» Your goal
Go through the lines below one by one and count those holding the string "time". Give the count alone.

» Information provided
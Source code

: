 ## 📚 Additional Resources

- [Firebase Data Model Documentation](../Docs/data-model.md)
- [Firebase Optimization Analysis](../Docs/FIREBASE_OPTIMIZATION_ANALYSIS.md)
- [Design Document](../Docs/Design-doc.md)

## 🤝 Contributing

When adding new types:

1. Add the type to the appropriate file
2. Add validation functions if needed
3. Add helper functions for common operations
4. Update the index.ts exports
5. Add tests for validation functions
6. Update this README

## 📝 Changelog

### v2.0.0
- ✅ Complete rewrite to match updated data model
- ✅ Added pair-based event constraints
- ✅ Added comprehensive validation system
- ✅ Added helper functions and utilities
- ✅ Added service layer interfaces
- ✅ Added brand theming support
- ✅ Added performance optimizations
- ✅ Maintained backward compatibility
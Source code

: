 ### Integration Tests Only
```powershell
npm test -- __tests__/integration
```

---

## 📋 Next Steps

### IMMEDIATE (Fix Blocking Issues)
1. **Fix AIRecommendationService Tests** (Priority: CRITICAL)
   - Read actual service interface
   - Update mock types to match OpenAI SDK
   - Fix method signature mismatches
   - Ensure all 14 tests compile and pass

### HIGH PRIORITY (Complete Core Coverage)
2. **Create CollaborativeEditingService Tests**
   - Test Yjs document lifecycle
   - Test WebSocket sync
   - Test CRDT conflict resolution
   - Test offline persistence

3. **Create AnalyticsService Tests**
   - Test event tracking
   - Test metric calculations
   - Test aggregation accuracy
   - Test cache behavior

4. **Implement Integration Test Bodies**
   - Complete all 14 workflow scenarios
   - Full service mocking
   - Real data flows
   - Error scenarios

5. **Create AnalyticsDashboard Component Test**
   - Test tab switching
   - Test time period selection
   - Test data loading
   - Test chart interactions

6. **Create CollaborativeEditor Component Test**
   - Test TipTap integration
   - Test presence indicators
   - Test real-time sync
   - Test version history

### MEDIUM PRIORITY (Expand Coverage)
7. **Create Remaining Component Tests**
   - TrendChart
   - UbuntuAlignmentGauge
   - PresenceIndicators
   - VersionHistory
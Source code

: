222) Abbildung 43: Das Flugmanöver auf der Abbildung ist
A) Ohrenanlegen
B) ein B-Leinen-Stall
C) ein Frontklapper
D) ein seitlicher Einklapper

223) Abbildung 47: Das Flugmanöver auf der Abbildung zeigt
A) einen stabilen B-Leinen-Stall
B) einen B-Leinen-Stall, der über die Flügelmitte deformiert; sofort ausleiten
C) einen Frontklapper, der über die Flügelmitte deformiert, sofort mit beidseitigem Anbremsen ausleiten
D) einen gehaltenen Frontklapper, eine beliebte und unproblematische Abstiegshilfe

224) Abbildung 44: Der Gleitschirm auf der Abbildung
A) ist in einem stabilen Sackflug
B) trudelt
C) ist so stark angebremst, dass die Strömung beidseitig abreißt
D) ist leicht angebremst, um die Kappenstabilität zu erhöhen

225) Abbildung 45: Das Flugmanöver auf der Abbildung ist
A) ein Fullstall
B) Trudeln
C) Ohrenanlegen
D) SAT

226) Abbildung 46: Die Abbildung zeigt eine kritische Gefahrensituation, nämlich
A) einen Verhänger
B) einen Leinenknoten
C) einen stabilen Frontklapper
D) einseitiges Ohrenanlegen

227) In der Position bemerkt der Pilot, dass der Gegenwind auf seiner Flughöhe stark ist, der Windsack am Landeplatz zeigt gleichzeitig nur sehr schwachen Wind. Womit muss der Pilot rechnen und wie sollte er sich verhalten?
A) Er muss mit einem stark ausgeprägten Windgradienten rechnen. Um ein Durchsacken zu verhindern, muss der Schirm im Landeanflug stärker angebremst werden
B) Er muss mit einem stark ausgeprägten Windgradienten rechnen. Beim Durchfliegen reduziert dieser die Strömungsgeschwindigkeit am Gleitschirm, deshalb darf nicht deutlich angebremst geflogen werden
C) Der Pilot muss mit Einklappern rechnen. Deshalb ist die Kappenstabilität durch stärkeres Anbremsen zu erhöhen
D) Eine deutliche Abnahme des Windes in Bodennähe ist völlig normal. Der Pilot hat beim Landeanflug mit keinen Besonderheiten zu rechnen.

» Exercise answer
2